Giter Site home page Giter Site logo

charsiu's Introduction

Charsiu: A transformer-based phonetic aligner [arXiv]

Updates

  • 2.10.2022. We release phone- and word-level alignments for 860k utterances from the English subset of Common Voice. Check out this link.
  • 1.31.2022. We release phone- and word-level alignments for over a million Mandarin utterances. Check out this link.
  • 1.26.2022. Word alignment functionality has been added to charsiu_forced_aligner .

Intro

Charsiu is a phonetic alignment tool, which can:

  • recognise phonemes in a given audio file
  • perform forced alignment using phone transcriptions created in the previous step or provided by the user.
  • directly predict the phone-to-audio alignment from audio (text-independent alignment)

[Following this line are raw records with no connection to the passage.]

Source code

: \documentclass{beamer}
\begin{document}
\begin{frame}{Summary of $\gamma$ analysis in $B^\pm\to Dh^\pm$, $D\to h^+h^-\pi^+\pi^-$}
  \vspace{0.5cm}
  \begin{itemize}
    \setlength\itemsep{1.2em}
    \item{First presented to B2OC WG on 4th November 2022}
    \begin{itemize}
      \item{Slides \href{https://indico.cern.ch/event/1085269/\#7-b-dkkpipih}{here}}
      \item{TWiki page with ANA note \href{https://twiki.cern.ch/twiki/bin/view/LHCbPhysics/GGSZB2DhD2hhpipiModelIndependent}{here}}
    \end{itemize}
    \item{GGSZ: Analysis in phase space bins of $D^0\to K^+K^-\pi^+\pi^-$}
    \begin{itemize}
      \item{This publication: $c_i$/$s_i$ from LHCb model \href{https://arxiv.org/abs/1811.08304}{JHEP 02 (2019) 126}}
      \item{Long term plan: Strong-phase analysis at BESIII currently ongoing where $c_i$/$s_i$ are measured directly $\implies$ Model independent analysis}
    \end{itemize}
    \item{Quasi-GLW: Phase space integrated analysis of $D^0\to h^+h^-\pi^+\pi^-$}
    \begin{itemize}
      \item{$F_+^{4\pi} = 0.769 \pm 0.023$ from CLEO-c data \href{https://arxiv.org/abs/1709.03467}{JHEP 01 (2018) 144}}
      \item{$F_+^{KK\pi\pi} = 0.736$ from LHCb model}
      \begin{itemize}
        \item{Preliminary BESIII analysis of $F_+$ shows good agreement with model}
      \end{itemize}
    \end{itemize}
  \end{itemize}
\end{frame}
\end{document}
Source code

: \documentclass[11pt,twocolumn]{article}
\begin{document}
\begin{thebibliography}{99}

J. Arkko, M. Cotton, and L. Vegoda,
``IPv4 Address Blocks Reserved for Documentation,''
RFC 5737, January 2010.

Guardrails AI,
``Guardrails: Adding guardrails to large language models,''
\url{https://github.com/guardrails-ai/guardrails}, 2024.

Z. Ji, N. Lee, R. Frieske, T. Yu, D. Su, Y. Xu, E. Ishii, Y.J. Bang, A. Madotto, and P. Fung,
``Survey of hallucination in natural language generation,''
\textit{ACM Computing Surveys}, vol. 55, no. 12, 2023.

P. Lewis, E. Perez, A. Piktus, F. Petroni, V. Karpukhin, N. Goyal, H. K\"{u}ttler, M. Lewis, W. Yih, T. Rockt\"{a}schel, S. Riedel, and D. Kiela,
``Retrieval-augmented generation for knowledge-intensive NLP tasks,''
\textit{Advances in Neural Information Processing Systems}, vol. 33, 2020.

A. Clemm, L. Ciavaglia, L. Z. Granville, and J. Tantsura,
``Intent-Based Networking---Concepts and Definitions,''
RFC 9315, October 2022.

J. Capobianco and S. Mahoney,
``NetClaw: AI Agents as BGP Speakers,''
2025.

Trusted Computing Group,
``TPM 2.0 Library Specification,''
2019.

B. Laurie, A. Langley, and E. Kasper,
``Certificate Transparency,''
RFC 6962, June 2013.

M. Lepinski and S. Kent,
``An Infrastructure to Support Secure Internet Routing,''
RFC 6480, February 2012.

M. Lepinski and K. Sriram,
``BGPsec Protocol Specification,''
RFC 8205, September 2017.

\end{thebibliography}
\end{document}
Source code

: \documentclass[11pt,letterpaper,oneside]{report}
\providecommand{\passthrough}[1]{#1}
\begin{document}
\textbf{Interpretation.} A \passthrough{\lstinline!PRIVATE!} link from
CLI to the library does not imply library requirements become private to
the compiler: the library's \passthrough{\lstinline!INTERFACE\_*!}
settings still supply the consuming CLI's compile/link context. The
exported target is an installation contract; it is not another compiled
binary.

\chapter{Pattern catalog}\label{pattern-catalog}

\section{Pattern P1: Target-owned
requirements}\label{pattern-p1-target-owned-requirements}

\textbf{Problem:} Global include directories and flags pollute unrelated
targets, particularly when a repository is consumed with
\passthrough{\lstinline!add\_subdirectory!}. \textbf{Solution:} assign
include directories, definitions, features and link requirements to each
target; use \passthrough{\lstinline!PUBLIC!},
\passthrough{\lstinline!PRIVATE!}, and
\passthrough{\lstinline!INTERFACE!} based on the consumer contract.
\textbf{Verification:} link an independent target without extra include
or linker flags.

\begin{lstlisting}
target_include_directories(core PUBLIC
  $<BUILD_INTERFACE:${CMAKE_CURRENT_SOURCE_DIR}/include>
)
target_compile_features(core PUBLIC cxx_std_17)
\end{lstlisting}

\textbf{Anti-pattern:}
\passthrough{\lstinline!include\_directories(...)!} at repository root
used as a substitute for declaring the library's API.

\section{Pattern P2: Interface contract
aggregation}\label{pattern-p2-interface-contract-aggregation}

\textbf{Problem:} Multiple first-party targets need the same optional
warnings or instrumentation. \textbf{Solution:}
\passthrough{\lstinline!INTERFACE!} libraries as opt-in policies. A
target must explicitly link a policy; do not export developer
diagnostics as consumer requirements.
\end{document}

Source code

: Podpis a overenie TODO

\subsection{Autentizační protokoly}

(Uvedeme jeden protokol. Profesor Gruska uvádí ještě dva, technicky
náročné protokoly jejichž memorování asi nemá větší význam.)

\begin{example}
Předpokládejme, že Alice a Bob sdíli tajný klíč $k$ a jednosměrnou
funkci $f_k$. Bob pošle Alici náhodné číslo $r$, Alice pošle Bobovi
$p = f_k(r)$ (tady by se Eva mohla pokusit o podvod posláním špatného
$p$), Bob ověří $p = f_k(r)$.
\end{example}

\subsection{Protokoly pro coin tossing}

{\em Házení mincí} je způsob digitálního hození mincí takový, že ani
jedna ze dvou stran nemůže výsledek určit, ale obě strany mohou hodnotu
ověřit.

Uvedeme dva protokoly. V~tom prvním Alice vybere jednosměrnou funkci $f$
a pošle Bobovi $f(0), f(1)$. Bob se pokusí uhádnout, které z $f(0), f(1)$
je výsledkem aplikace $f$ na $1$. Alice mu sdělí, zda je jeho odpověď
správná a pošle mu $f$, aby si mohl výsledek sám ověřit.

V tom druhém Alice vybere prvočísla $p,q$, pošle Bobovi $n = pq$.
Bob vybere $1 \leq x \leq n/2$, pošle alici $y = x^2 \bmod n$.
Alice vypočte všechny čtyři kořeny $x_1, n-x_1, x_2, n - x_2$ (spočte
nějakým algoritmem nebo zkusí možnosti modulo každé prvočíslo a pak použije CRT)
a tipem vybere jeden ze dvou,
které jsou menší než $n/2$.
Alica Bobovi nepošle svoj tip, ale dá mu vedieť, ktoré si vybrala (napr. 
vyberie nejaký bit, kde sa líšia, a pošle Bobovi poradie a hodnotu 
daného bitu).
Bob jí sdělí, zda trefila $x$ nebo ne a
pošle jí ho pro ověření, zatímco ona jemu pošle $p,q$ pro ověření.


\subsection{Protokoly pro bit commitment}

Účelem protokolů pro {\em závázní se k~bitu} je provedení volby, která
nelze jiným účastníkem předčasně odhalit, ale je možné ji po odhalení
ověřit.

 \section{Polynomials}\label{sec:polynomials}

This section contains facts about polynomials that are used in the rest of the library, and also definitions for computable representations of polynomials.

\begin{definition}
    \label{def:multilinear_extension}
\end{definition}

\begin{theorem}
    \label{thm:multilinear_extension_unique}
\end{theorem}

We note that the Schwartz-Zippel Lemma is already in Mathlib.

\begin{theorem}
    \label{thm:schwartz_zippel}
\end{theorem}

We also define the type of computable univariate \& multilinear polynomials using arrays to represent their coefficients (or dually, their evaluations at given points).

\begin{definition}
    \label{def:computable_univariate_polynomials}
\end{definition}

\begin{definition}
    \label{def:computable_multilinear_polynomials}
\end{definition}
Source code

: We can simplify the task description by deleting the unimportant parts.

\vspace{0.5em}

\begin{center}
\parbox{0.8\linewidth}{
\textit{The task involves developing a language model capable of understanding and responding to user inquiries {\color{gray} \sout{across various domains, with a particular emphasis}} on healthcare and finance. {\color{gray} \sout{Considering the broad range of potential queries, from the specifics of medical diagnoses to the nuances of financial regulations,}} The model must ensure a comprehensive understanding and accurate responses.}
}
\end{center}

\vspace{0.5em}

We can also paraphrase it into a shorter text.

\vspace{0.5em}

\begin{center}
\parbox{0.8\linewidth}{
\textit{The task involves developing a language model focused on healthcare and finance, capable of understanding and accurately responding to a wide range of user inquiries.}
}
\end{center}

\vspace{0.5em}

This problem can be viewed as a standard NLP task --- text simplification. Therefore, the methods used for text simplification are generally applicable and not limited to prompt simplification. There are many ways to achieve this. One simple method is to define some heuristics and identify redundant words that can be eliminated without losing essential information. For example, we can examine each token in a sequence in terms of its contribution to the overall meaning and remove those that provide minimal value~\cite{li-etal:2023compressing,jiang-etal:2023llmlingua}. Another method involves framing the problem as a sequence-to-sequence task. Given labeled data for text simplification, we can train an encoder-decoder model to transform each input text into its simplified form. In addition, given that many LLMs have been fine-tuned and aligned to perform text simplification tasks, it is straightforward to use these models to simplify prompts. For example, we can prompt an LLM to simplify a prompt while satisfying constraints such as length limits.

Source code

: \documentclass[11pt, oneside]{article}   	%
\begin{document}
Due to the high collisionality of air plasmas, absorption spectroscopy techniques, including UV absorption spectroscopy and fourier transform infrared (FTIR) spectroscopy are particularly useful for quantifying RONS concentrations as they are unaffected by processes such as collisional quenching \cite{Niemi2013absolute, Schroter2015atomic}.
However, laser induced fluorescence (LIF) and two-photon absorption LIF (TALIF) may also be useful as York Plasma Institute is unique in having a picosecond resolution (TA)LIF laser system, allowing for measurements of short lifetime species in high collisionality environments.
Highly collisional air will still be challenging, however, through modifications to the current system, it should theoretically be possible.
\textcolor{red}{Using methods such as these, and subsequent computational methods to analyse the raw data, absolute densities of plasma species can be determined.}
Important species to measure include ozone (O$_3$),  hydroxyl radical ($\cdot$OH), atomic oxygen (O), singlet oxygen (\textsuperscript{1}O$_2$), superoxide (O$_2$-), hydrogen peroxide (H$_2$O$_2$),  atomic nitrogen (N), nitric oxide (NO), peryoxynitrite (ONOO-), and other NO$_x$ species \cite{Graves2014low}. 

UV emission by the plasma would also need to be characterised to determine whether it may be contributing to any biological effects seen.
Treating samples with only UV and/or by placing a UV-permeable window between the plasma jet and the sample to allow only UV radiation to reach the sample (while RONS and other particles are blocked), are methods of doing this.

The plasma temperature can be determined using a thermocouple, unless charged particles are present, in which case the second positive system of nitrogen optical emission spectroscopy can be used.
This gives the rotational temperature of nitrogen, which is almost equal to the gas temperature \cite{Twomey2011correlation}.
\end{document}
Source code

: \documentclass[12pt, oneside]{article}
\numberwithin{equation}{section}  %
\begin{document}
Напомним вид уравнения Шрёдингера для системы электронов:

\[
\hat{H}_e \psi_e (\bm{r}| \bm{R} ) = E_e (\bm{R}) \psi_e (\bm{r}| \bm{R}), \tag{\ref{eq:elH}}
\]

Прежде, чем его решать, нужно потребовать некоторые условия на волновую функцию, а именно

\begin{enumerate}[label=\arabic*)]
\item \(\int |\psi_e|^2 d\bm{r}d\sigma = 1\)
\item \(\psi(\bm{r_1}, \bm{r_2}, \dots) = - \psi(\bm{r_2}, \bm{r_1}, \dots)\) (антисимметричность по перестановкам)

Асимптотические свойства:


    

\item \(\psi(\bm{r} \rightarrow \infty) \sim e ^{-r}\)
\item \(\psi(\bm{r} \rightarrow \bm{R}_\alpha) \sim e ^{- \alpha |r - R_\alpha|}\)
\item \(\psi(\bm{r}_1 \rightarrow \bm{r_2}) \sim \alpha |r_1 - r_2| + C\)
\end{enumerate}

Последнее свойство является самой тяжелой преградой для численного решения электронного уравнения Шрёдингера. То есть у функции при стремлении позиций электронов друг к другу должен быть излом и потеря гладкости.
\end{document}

The aligner is under active development. New functions, new languages and detailed documentation will be added soon! Give us a star if you like our project!
Fun fact: Char Siu is one of the most representative dishes of Cantonese cuisine 🍲 (see wiki).

Table of content

Tutorial

[!NEW] A step-by-step tutorial for linguists: Open In Colab

You can directly run our model in the cloud via Google Colab!

  • Forced alignment: Open In Colab
  • Textless alignment: Open In Colab

Usage

git clone  https://github.com/lingjzhu/charsiu
cd charsiu

Forced alignment

from Charsiu import charsiu_forced_aligner
# if there are errors importing, uncomment the following lines and add path to charsiu
# import sys
# sys.path.append('path_to_charsiu/src')

# initialize model
charsiu = charsiu_forced_aligner(aligner='charsiu/en_w2v2_fc_10ms')
# perform forced alignment
alignment = charsiu.align(audio='./local/SA1.WAV',
                          text='She had your dark suit in greasy wash water all year.')
# perform forced alignment and save the output as a textgrid file
charsiu.serve(audio='./local/SA1.WAV',
              text='She had your dark suit in greasy wash water all year.',
              save_to='./local/SA1.TextGrid')


# Chinese
charsiu = charsiu_forced_aligner(aligner='charsiu/zh_w2v2_tiny_fc_10ms',lang='zh')
charsiu.align(audio='./local/SSB00050015_16k.wav',text='经广州日报报道后成为了社会热点。')
charsiu.serve(audio='./local/SSB00050015_16k.wav', text='经广州日报报道后成为了社会热点。',
              save_to='./local/SSB00050015.TextGrid')
              
# An numpy array of speech signal can also be passed to the model.
import soundfile as sf
y, sr = sf.read('./local/SSB00050015_16k.wav')
charsiu.align(audio=y,text='经广州日报报道后成为了社会热点。')

Textless alignment

from Charsiu import charsiu_predictive_aligner
# English
# initialize a model
charsiu = charsiu_predictive_aligner(aligner='charsiu/en_w2v2_fc_10ms')
# perform textless alignment
alignment = charsiu.align(audio='./local/SA1.WAV')
# Or
# perform textless alignment and output the results to a textgrid file
charsiu.serve(audio='./local/SA1.WAV', save_to='./local/SA1.TextGrid')


# Chinese
charsiu = charsiu_predictive_aligner(aligner='charsiu/zh_xlsr_fc_10ms',lang='zh')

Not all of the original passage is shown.